The action of Abe Goldfarb’s directorial debut (written by Mac Rogers) will move into the pompous Bozill’s consulting office, and from there eventually into the small gallery of the title – but all these rooms represent the same arena with the same essential personnel all locked into the same combat, as Bozill digs deep into what has driven Olive and Petra apart, and what ‘arable land’ might remain for sowing the seeds of reconciliation. “Inside every couple is a secret world,” insists Bozill, “co-existing within and alongside this one.” It is Bozill’s job to explore that world, and to expose it to its inhabitants – even if he seems more interested in excavating the world of his more impressive, assured, professionalised friend Petra than hearing Olive’s side of the story. Petra is convinced that the relationship has nowhere left to go, and is well and truly over – whereas Olive claims that a visit to Gallery Kay led her to an epiphany, and that she now knows her love for Petra is everything and everlasting.

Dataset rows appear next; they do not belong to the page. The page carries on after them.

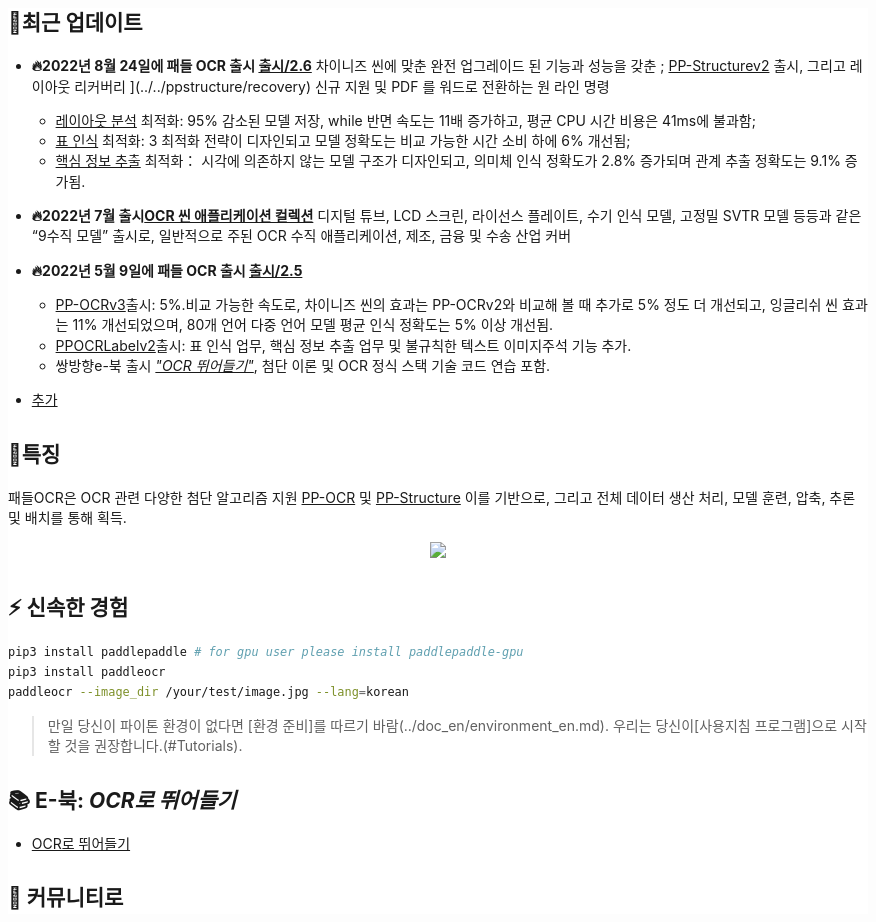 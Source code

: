 
## 📣최근 업데이트
- **🔥2022년 8월 24일에 패들 OCR 출시 [출시/2.6](https://github.com/PaddlePaddle/PaddleOCR/tree/release/2.6)**
  차이니즈 씬에 맞춘 완전 업그레이드 된 기능과 성능을 갖춘 ; [PP-Structurev2](../../ppstructure/) 출시, 그리고 레이아웃 리커버리 ](../../ppstructure/recovery) 신규 지원 및 PDF 를 워드로 전환하는 원 라인 명령
  - [레이아웃 분석](../../ppstructure/layout)  최적화: 95% 감소된 모델 저장, while 반면 속도는 11배 증가하고, 평균 CPU 시간 비용은 41ms에 불과함;
  - [표 인식](../../ppstructure/table) 최적화: 3 최적화 전략이 디자인되고 모델 정확도는 비교 가능한 시간 소비 하에 6% 개선됨;
  - [핵심 정보 추출](../../ppstructure/kie)  최적화： 시각에 의존하지 않는 모델 구조가 디자인되고, 의미체 인식 정확도가 2.8% 증가되며 관계 추출 정확도는 9.1% 증가됨.

- **🔥2022년 7월 출시[OCR 씬 애플리케이션 컬렉션](../../applications/README_en.md)**
    디지털 튜브, LCD 스크린, 라이선스 플레이트, 수기 인식 모델, 고정밀 SVTR 모델 등등과 같은 “9수직 모델” 출시로, 일반적으로 주된 OCR 수직 애플리케이션, 제조, 금융 및 수송 산업 커버

- **🔥2022년 5월 9일에 패들 OCR 출시 [출시/2.5](https://github.com/PaddlePaddle/PaddleOCR/tree/release/2.5)**
    - [PP-OCRv3](../doc_en/ppocr_introduction_en.md#pp-ocrv3)출시: 5%.비교 가능한 속도로, 차이니즈 씬의 효과는 PP-OCRv2와 비교해 볼 때 추가로 5% 정도 더 개선되고, 잉글리쉬 씬 효과는 11% 개선되었으며, 80개 언어 다중 언어 모델 평균 인식 정확도는 5% 이상 개선됨.
    - [PPOCRLabelv2](https://github.com/PFCCLab/PPOCRLabel)출시: 표 인식 업무, 핵심 정보 추출 업무 및 불규칙한 텍스트 이미지주석 기능 추가.
    -  쌍방향e-북 출시 [*"OCR 뛰어들기"*](../doc_en/ocr_book_en.md), 첨단 이론 및 OCR 정식 스택 기술 코드 연습 포함.

- [추가](../doc_en/update_en.md)


## 🌟특징
패들OCR은 OCR 관련 다양한 첨단 알고리즘 지원  [PP-OCR](../doc_en/ppocr_introduction_en.md) 및 [PP-Structure](../../ppstructure/README.md)  이를 기반으로, 그리고 전체 데이터 생산 처리, 모델 훈련, 압축, 추론 및 배치를 통해 획득.

<div align="center">
    <img src="https://user-images.githubusercontent.com/50011306/196963392-6cd1b251-109b-49c3-9b3d-ccf203dcec49.png">
</div>


## ⚡ 신속한 경험

```bash
pip3 install paddlepaddle # for gpu user please install paddlepaddle-gpu
pip3 install paddleocr
paddleocr --image_dir /your/test/image.jpg --lang=korean
```

>만일 당신이 파이톤 환경이 없다면 [환경 준비]를 따르기 바람(../doc_en/environment_en.md). 우리는 당신이[사용지침 프로그램]으로 시작할 것을 권장합니다.(#Tutorials).

<a name="북"></a>

## 📚 E-북: *OCR로 뛰어들기*
- [OCR로 뛰어들기](../doc_en/ocr_book_en.md)

<a name="커뮤니티"></a>

## 👫 커뮤니티로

These differences will get thrashed out, talked through, raked over – until Petra’s way with storytelling will start infecting the atmosphere and revealing strange subterranean subtexts (subtexts that clearly have special meaning for the wide-eyed Olive), and this couple’s metaphorical “secret world” will begin, over the course of the session, to assume a literal reality. As Petra tells her narrative about a secret, suppressed parallel city underground, the lighting, even the physical space, in Bozill’s office shifts under her story’s beguiling power. Olive’s own complementary story will require an altogether different location for its telling – although the receptionist, now wearing a surgical mask to cover a facial disfigurement, is still present and correct(ed). In this mythic (gallery) space, a place of radical transformations and Lovecraftian terror, the power dynamics between couple and counsellor will alter, Olive will lay out her new pitch to Petra, and everything that has fallen apart can be remade.
The apparent mismatch between Petra and Olive is visually encoded by the fact that the former is black and the latter is white – and yet the film, itself shot (mostly) in monochrome, constantly evokes the compatibility that can exist between opposites. Cinema, after all, is the medium where black and white go perfectly together. A low-budget, lo-fi affair propelled by big ideas, The Horror at Gallery Kay is a queer chamber(s) piece that builds its own mythology of science fiction and horror in order not only to enter the dark, hidden spaces of an intense, flailing relationship, but also to find a way for its two divided lovers to re(e)merge, once more sharing the same fantasy.